The hardware efficiency matters. Matrix multiplication is one of the most optimized operations on GPUs and TPUs. Dot-product attention expresses pairwise comparison as matrix multiplication, making it suitable for large-scale training.

### Interpretation

Dot-product attention retrieves values whose keys align with the query.

If a query vector represents “what information this token needs,” then each key represents “what information this token can offer.” The dot product measures compatibility. The values carry the content that will be mixed into the output.

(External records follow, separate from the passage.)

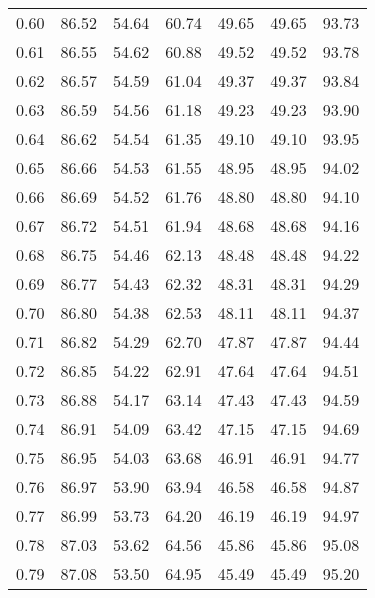 \begin{tabular}{|c|c|c|c|c|c|c|}
      0.60 &     86.52 &     54.64 &      60.74 &   49.65 &      49.65 &         93.73 \\
      0.61 &     86.55 &     54.62 &      60.88 &   49.52 &      49.52 &         93.78 \\
      0.62 &     86.57 &     54.59 &      61.04 &   49.37 &      49.37 &         93.84 \\
      0.63 &     86.59 &     54.56 &      61.18 &   49.23 &      49.23 &         93.90 \\
      0.64 &     86.62 &     54.54 &      61.35 &   49.10 &      49.10 &         93.95 \\
      0.65 &     86.66 &     54.53 &      61.55 &   48.95 &      48.95 &         94.02 \\
      0.66 &     86.69 &     54.52 &      61.76 &   48.80 &      48.80 &         94.10 \\
      0.67 &     86.72 &     54.51 &      61.94 &   48.68 &      48.68 &         94.16 \\
      0.68 &     86.75 &     54.46 &      62.13 &   48.48 &      48.48 &         94.22 \\
      0.69 &     86.77 &     54.43 &      62.32 &   48.31 &      48.31 &         94.29 \\
      0.70 &     86.80 &     54.38 &      62.53 &   48.11 &      48.11 &         94.37 \\
      0.71 &     86.82 &     54.29 &      62.70 &   47.87 &      47.87 &         94.44 \\
      0.72 &     86.85 &     54.22 &      62.91 &   47.64 &      47.64 &         94.51 \\
      0.73 &     86.88 &     54.17 &      63.14 &   47.43 &      47.43 &         94.59 \\
      0.74 &     86.91 &     54.09 &      63.42 &   47.15 &      47.15 &         94.69 \\
      0.75 &     86.95 &     54.03 &      63.68 &   46.91 &      46.91 &         94.77 \\
      0.76 &     86.97 &     53.90 &      63.94 &   46.58 &      46.58 &         94.87 \\
      0.77 &     86.99 &     53.73 &      64.20 &   46.19 &      46.19 &         94.97 \\
      0.78 &     87.03 &     53.62 &      64.56 &   45.86 &      45.86 &         95.08 \\
      0.79 &     87.08 &     53.50 &      64.95 &   45.49 &      45.49 &         95.20 \\

\end{tabular}
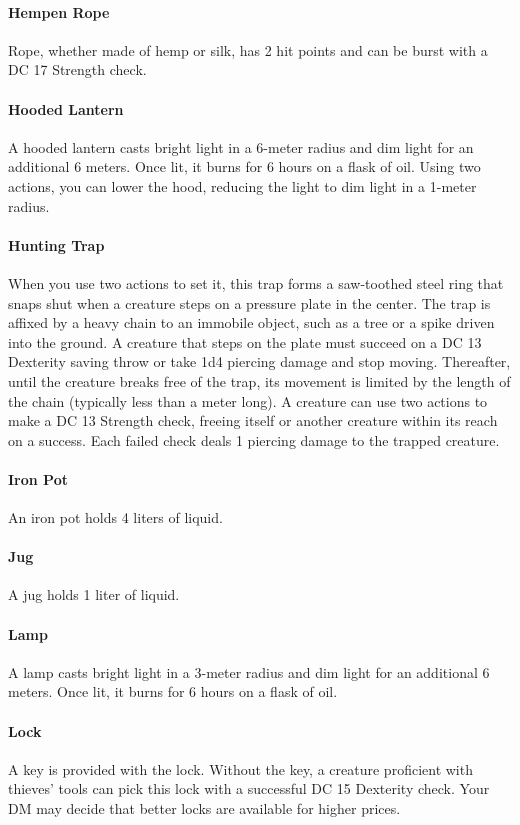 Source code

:     \paragraph{Hempen Rope}
        Rope, whether made of hemp or silk, has 2 hit points and can be burst with a DC 17 Strength check.
    \paragraph{Hooded Lantern}
        A hooded lantern casts bright light in a 6-meter radius and dim light for an additional 6 meters.
        Once lit, it burns for 6 hours on a flask of oil.
        Using two actions, you can lower the hood, reducing the light to dim light in a 1-meter radius.
    \paragraph{Hunting Trap}
        When you use two actions to set it, this trap forms a saw-toothed steel ring that snaps shut when a creature steps on a pressure plate in the center.
        The trap is affixed by a heavy chain to an immobile object, such as a tree or a spike driven into the ground.
        A creature that steps on the plate must succeed on a DC 13 Dexterity saving throw or take 1d4 piercing damage and stop moving.
        Thereafter, until the creature breaks free of the trap, its movement is limited by the length of the chain (typically less than a meter long).
        A creature can use two actions to make a DC 13 Strength check, freeing itself or another creature within its reach on a success.
        Each failed check deals 1 piercing damage to the trapped creature.
    \paragraph{Iron Pot}
        An iron pot holds 4 liters of liquid.
    \paragraph{Jug}
        A jug holds 1 liter of liquid.
    \paragraph{Lamp}
        A lamp casts bright light in a 3-meter radius and dim light for an additional 6 meters.
        Once lit, it burns for 6 hours on a flask of oil.
    \paragraph{Lock}
        A key is provided with the lock.
        Without the key, a creature proficient with thieves' tools can pick this lock with a successful DC 15 Dexterity check.
        Your DM may decide that better locks are available for higher prices.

In self-attention, every token produces its own query, key, and value. Thus each token asks a question, offers an address, and provides content.

This viewpoint is useful but approximate. Queries, keys, and values are learned internal representations, not human-readable records.

### Summary

Dot-product attention computes attention scores by taking inner products between queries and keys. It then applies softmax and uses the resulting weights to combine values.

Scaled dot-product attention divides the scores by $\sqrt{d_k}$, which stabilizes softmax behavior for large key dimensions. Its matrix form is efficient and maps directly to optimized hardware kernels.

This mechanism is the foundation of transformer self-attention and cross-attention.